Dear v. New York State & Local Retirement System

115 A.D.3d 1141, 982 N.Y.S.2d 604

This text of 115 A.D.3d 1141 (Dear v. New York State & Local Retirement System) is published on Counsel Stack Legal Research, covering Appellate Division of the Supreme Court of the State of New York primary law. Counsel Stack provides free access to over 12 million legal documents including statutes, case law, regulations, and constitutions.

Bluebook
Dear v. New York State & Local Retirement System, 115 A.D.3d 1141, 982 N.Y.S.2d 604 (N.Y. Ct. App. 2014).

Opinion

Peters, EJ.

Proceeding pursuant to CPLR article 78 (transferred to this Court by order of the Supreme Court, entered in Albany County) to review a determination of the Comptroller which denied petitioner’s application for a refund of certain retirement contributions.

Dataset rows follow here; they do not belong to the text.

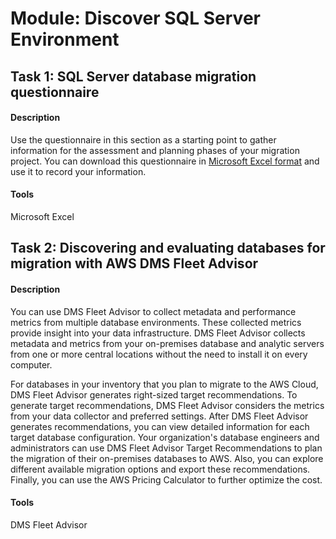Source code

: 
# Module: Discover SQL Server Environment
## Task 1: SQL Server database migration questionnaire
#### Description
Use the questionnaire in this section as a starting point to gather information for the assessment and planning phases of your migration project. You can download this questionnaire in [Microsoft Excel format](https://docs.aws.amazon.com/prescriptive-guidance/latest/migration-sql-server/samples/sql-server-migration-questionnaire.zip) and use it to record your information.
#### Tools
Microsoft Excel
## Task 2: Discovering and evaluating databases for migration with AWS DMS Fleet Advisor
#### Description
You can use DMS Fleet Advisor to collect metadata and performance metrics from multiple database environments. These collected metrics provide insight into your data infrastructure. DMS Fleet Advisor collects metadata and metrics from your on-premises database and analytic servers from one or more central locations without the need to install it on every computer. 

For databases in your inventory that you plan to migrate to the AWS Cloud, DMS Fleet Advisor generates right-sized target recommendations. To generate target recommendations, DMS Fleet Advisor considers the metrics from your data collector and preferred settings. After DMS Fleet Advisor generates recommendations, you can view detailed information for each target database configuration. Your organization's database engineers and administrators can use DMS Fleet Advisor Target Recommendations to plan the migration of their on-premises databases to AWS. Also, you can explore different available migration options and export these recommendations. Finally, you can use the AWS Pricing Calculator to further optimize the cost.
#### Tools
DMS Fleet Advisor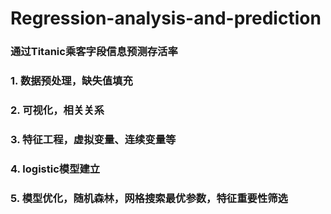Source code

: # Regression-analysis-and-prediction
### 通过Titanic乘客字段信息预测存活率
### 1. 数据预处理，缺失值填充
### 2. 可视化，相关关系
### 3. 特征工程，虚拟变量、连续变量等
### 4. logistic模型建立
### 5. 模型优化，随机森林，网格搜索最优参数，特征重要性筛选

In 1977, petitioner became a member of the New York City Employees’ Retirement System (hereinafter NYCERS) in connection with his employment with the City of New York, and his NYCERS membership remained active thereafter. In 2007, after petitioner was elected to a judgeship, he became qualified for membership in respondent, a separate retirement system servicing eligible state employees. Consequently, petitioner enrolled in respondent as a tier 4 member, effective January 1, 2008, after which, due to his non-vested status in that system, [1142]*11423% of his salary was deducted from each of his paychecks pursuant to Retirement and Social Security Law § 21 (d) and (f) and § 613. Thereafter, on May 27, 2010, petitioner filed an application with NYCERS requesting that his active membership in that retirement system be transferred to respondent. Once that transfer was effectuated, petitioner was credited with over 10 years of service and the May 2010 date was deemed to be petitioner’s “[cjessation date” as defined by Retirement and Social Security Law § 900 (f). Consequently, petitioner’s membership with respondent was duly backdated to the date he originally joined NYCERS in 1977. This resulted in petitioner’s status with respondent being changed to that of a tier 3 member and, because he was now credited with more than 10 years of eligible service, the 3% contribution from his salary was discontinued as of May 2010.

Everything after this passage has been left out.